■ EXERCISE PROMPT: Print the records again, matching each line exactly.

== DATA IN THIS EXERCISE

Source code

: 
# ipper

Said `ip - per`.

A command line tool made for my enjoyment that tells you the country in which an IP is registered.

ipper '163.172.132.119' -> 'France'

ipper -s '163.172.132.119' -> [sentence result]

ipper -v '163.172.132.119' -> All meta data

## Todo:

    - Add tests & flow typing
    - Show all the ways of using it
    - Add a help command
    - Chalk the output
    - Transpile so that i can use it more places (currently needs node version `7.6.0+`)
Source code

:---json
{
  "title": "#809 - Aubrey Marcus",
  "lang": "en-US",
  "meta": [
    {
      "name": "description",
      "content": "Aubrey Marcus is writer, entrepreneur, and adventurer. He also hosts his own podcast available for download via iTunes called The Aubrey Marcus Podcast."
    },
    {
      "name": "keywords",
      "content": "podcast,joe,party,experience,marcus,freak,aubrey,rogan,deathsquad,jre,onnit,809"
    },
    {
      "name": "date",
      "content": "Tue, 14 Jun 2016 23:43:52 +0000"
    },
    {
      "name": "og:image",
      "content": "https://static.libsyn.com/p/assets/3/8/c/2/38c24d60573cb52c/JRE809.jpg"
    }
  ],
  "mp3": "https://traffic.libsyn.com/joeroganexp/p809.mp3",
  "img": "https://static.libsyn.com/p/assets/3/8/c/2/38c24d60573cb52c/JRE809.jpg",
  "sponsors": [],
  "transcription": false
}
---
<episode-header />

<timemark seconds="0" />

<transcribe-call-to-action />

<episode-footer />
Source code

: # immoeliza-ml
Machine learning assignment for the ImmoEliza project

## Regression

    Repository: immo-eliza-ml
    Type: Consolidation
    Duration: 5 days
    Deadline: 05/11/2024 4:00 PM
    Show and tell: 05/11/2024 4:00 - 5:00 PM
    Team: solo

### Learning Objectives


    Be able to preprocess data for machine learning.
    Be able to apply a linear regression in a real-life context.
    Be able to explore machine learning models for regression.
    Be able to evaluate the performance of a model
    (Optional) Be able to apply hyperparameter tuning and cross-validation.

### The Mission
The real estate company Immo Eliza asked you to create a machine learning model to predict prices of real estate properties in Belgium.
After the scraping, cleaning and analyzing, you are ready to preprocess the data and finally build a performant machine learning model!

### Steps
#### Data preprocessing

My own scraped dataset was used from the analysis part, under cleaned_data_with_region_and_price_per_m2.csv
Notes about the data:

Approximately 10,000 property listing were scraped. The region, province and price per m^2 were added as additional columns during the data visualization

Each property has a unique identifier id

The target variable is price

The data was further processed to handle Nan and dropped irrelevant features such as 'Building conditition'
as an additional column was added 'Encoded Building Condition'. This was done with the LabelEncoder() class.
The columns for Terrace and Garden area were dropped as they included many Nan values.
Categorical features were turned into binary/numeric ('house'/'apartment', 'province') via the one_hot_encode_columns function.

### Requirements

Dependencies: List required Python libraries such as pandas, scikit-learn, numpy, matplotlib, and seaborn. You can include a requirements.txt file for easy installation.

====

■ RESPONSE TO THIS EXERCISE:
Source code

: 
# ipper

Said `ip - per`.

A command line tool made for my enjoyment that tells you the country in which an IP is registered.

ipper '163.172.132.119' -> 'France'

ipper -s '163.172.132.119' -> [sentence result]

ipper -v '163.172.132.119' -> All meta data

## Todo:

    - Add tests & flow typing
    - Show all the ways of using it
    - Add a help command
    - Chalk the output
    - Transpile so that i can use it more places (currently needs node version `7.6.0+`)
Source code

:---json
{
  "title": "#809 - Aubrey Marcus",
  "lang": "en-US",
  "meta": [
    {
      "name": "description",
      "content": "Aubrey Marcus is writer, entrepreneur, and adventurer. He also hosts his own podcast available for download via iTunes called The Aubrey Marcus Podcast."
    },
    {
      "name": "keywords",
      "content": "podcast,joe,party,experience,marcus,freak,aubrey,rogan,deathsquad,jre,onnit,809"
    },
    {
      "name": "date",
      "content": "Tue, 14 Jun 2016 23:43:52 +0000"
    },
    {
      "name": "og:image",
      "content": "https://static.libsyn.com/p/assets/3/8/c/2/38c24d60573cb52c/JRE809.jpg"
    }
  ],
  "mp3": "https://traffic.libsyn.com/joeroganexp/p809.mp3",
  "img": "https://static.libsyn.com/p/assets/3/8/c/2/38c24d60573cb52c/JRE809.jpg",
  "sponsors": [],
  "transcription": false
}
---
<episode-header />

<timemark seconds="0" />

<transcribe-call-to-action />

<episode-footer />
Source code

: # immoeliza-ml
Machine learning assignment for the ImmoEliza project

## Regression

    Repository: immo-eliza-ml
    Type: Consolidation
    Duration: 5 days
    Deadline: 05/11/2024 4:00 PM
    Show and tell: 05/11/2024 4:00 - 5:00 PM
    Team: solo

### Learning Objectives


    Be able to preprocess data for machine learning.
    Be able to apply a linear regression in a real-life context.
    Be able to explore machine learning models for regression.
    Be able to evaluate the performance of a model
    (Optional) Be able to apply hyperparameter tuning and cross-validation.

### The Mission
The real estate company Immo Eliza asked you to create a machine learning model to predict prices of real estate properties in Belgium.
After the scraping, cleaning and analyzing, you are ready to preprocess the data and finally build a performant machine learning model!

### Steps
#### Data preprocessing

My own scraped dataset was used from the analysis part, under cleaned_data_with_region_and_price_per_m2.csv
Notes about the data:

Approximately 10,000 property listing were scraped. The region, province and price per m^2 were added as additional columns during the data visualization

Each property has a unique identifier id

The target variable is price

The data was further processed to handle Nan and dropped irrelevant features such as 'Building conditition'
as an additional column was added 'Encoded Building Condition'. This was done with the LabelEncoder() class.
The columns for Terrace and Garden area were dropped as they included many Nan values.
Categorical features were turned into binary/numeric ('house'/'apartment', 'province') via the one_hot_encode_columns function.

### Requirements

Dependencies: List required Python libraries such as pandas, scikit-learn, numpy, matplotlib, and seaborn. You can include a requirements.txt file for easy installation.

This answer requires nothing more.